Em vídeo publicado nas redes sociais, Angelo Arede informou que a atual formação da Gangrena Gasosa passou a utilizar provisoriamente o nome Gangrena Vodu. Segundo o músico, a mudança teve efeito em 4 de setembro, em decorrência de uma decisão judicial que impede o uso do nome original enquanto um recurso apresentado pela defesa aguarda julgamento no Superior Tribunal de Justiça (STJ).
De acordo com Arede, a decisão ainda não é definitiva.
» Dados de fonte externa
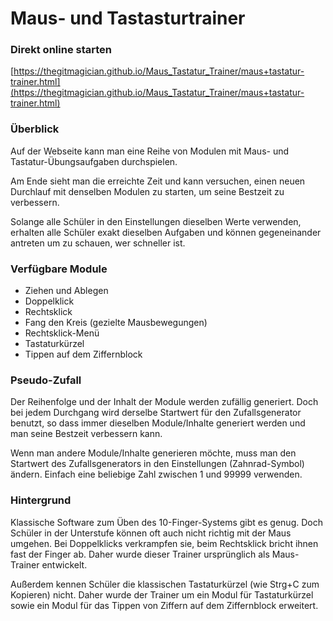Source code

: # Maus- und Tastasturtrainer

### Direkt online starten
[https://thegitmagician.github.io/Maus_Tastatur_Trainer/maus+tastatur-trainer.html](https://thegitmagician.github.io/Maus_Tastatur_Trainer/maus+tastatur-trainer.html)


### Überblick

Auf der Webseite kann man eine Reihe von Modulen mit Maus- und Tastatur-Übungsaufgaben durchspielen.

Am Ende sieht man die erreichte Zeit und kann versuchen, einen neuen Durchlauf mit denselben Modulen zu starten, um seine Bestzeit zu verbessern.

Solange alle Schüler in den Einstellungen dieselben Werte verwenden, erhalten alle Schüler exakt dieselben Aufgaben und können gegeneinander antreten um zu schauen, wer schneller ist.

### Verfügbare Module

* Ziehen und Ablegen
* Doppelklick
* Rechtsklick
* Fang den Kreis (gezielte Mausbewegungen)
* Rechtsklick-Menü
* Tastaturkürzel
* Tippen auf dem Ziffernblock

### Pseudo-Zufall

Der Reihenfolge und der Inhalt der Module werden zufällig generiert. Doch bei jedem Durchgang wird derselbe Startwert für den Zufallsgenerator benutzt, so dass immer dieselben Module/Inhalte generiert werden und man seine Bestzeit verbessern kann.

Wenn man andere Module/Inhalte generieren möchte, muss man den Startwert des Zufallsgenerators in den Einstellungen (Zahnrad-Symbol) ändern. Einfach eine beliebige Zahl zwischen 1 und 99999 verwenden.

### Hintergrund

Klassische Software zum Üben des 10-Finger-Systems gibt es genug. Doch Schüler in der Unterstufe können oft auch nicht richtig mit der Maus umgehen. Bei Doppelklicks verkrampfen sie, beim Rechtsklick bricht ihnen fast der Finger ab. Daher wurde dieser Trainer ursprünglich als Maus-Trainer entwickelt.

Außerdem kennen Schüler die klassischen Tastaturkürzel (wie Strg+C zum Kopieren) nicht. Daher wurde der Trainer um ein Modul für Tastaturkürzel sowie ein Modul für das Tippen von Ziffern auf dem Ziffernblock erweitert.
A disputa pelo uso do nome da banda, que se arrasta desde 2016, envolve o ex-baterista Cid Mesquita, um dos fundadores do grupo, do qual integrou a formação até 1995.
No vídeo, Arede afirma que recebeu a concessão definitiva da marca em 2018 e que obteve decisões favoráveis no processo até 2024. Segundo o músico, esse entendimento foi revertido posteriormente em uma decisão que sua defesa considera contraditória e que agora é contestada no STJ.
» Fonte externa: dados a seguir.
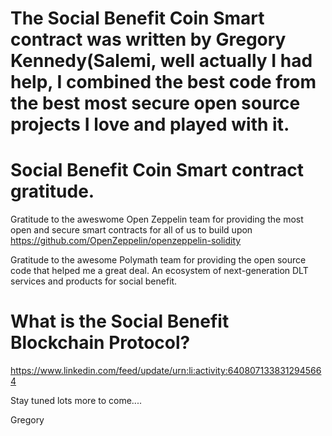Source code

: # The Social Benefit Coin Smart contract was written by Gregory Kennedy(Salemi, well actually I had help, I combined the best code from the best most secure open source projects I love and played with it.  

# Social Benefit Coin Smart contract gratitude.

Gratitude to the aweswome Open Zeppelin team for providing the most open and secure smart contracts for all of us to build upon https://github.com/OpenZeppelin/openzeppelin-solidity

Gratitude to the awesome Polymath team for providing the open source code that helped me a great deal.
An ecosystem of next-generation DLT services and products for social benefit.

# What is the Social Benefit Blockchain Protocol?
https://www.linkedin.com/feed/update/urn:li:activity:6408071338312945664

Stay tuned lots more to come....

Gregory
Arede aponta três questões que, em sua avaliação, foram desconsideradas: a falta de representação de Mesquita no processo por quase seis meses; a prioridade do uso de boa-fé da marca; e a diferenciação entre direito de marca e direito autoral. O vocalista também afirma que a defesa questiona a antecipação dos efeitos da decisão antes do encerramento definitivo do processo.
Ainda segundo Arede, houve uma tentativa de acordo entre as partes, com uma proposta de shows comemorativos que reuniriam referências a diferentes fases da banda. A iniciativa, porém, teria sido recusada.
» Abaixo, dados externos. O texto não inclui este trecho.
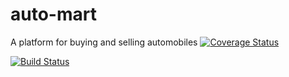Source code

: # auto-mart
A platform for buying and selling automobiles
[![Coverage Status](https://coveralls.io/repos/github/darmhoo/auto-mart/badge.svg?branch=master)](https://coveralls.io/github/darmhoo/auto-mart?branch=master)

[![Build Status](https://travis-ci.com/darmhoo/auto-mart.svg?branch=master)](https://travis-ci.com/darmhoo/auto-mart)
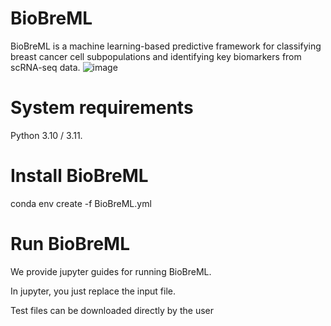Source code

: # BioBreML
BioBreML is a machine learning-based predictive framework for classifying breast cancer cell subpopulations and identifying key biomarkers from scRNA-seq data.
![image](https://github.com/user-attachments/assets/5dad2024-a228-4ce5-ac8a-a975885593c4)

# System requirements
Python 3.10 / 3.11.


# Install BioBreML
conda env create -f BioBreML.yml

# Run BioBreML
We provide jupyter guides for running BioBreML.

In jupyter, you just replace the input file.

Test files can be downloaded directly by the user


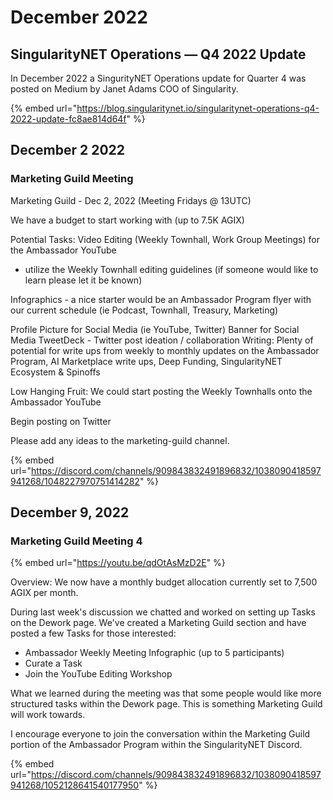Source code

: # December 2022

## SingularityNET Operations — Q4 2022 Update <a href="#0753" id="0753"></a>

In December 2022 a SingurityNET Operations update for Quarter 4 was posted on Medium by Janet Adams COO of Singularity.

{% embed url="https://blog.singularitynet.io/singularitynet-operations-q4-2022-update-fc8ae814d64f" %}

## December 2 2022

### Marketing Guild Meeting

Marketing Guild - Dec 2, 2022 (Meeting Fridays @ 13UTC)

We have a budget to start working with (up to 7.5K AGIX)

Potential Tasks: Video Editing (Weekly Townhall, Work Group Meetings) for the Ambassador YouTube

* utilize the Weekly Townhall editing guidelines (if someone would like to learn please let it be known)

Infographics - a nice starter would be an Ambassador Program flyer with our current schedule (ie Podcast, Townhall, Treasury, Marketing)

Profile Picture for Social Media (ie YouTube, Twitter) Banner for Social Media TweetDeck - Twitter post ideation / collaboration Writing: Plenty of potential for write ups from weekly to monthly updates on the Ambassador Program, AI Marketplace write ups, Deep Funding, SingularityNET Ecosystem & Spinoffs

Low Hanging Fruit: We could start posting the Weekly Townhalls onto the Ambassador YouTube

Begin posting on Twitter

Please add any ideas to the marketing-guild channel.

{% embed url="https://discord.com/channels/909843832491896832/1038090418597941268/1048227970751414282" %}


## December 9, 2022

### Marketing Guild Meeting 4

{% embed url="https://youtu.be/qdOtAsMzD2E" %}

Overview: We now have a monthly budget allocation currently set to 7,500 AGIX per month.

During last week's discussion we chatted and worked on setting up Tasks on the Dework page. We've created a Marketing Guild section and have posted a few Tasks for those interested:

* Ambassador Weekly Meeting Infographic (up to 5 participants)
* Curate a Task
* Join the YouTube Editing Workshop

What we learned during the meeting was that some people would like more structured tasks within the Dework page. This is something Marketing Guild will work towards.

I encourage everyone to join the conversation within the Marketing Guild portion of the Ambassador Program within the SingularityNET Discord.

{% embed url="https://discord.com/channels/909843832491896832/1038090418597941268/1052128641540177950" %}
Por outro lado, em comentário publicado em um post do Vitrola News, Cid Mesquita apresentou sua versão sobre o processo. O músico afirmou que os integrantes originais da banda, incluindo ele, só tomaram conhecimento do registro da marca por meio do site do Instituto Nacional da Propriedade Industrial (INPI).
Segundo Mesquita, os membros da formação original não foram consultados sobre o registro. Ele também questiona o uso como marca de uma música atribuída a ele e a outros integrantes e afirma que decidiu mover uma ação judicial após o arquivamento de uma acusação de calúnia feita contra ele, sob o entendimento de “falsa notificação de crime”.
Enquanto o processo segue em andamento, a Gangrena Vodu já tem duas apresentações marcadas no Estado do Rio de Janeiro, dentro do Ritual Metal Fest, ao lado da banda de Death Metal Ereboros. A primeira será realizada em 5 de dezembro, em São Gonçalo, e a segunda acontece em 6 de dezembro, em Duque de Caxias.
As declarações reproduzidas nesta matéria refletem as versões apresentadas por Angelo Arede e Cid Mesquita no contexto da disputa judicial em andamento.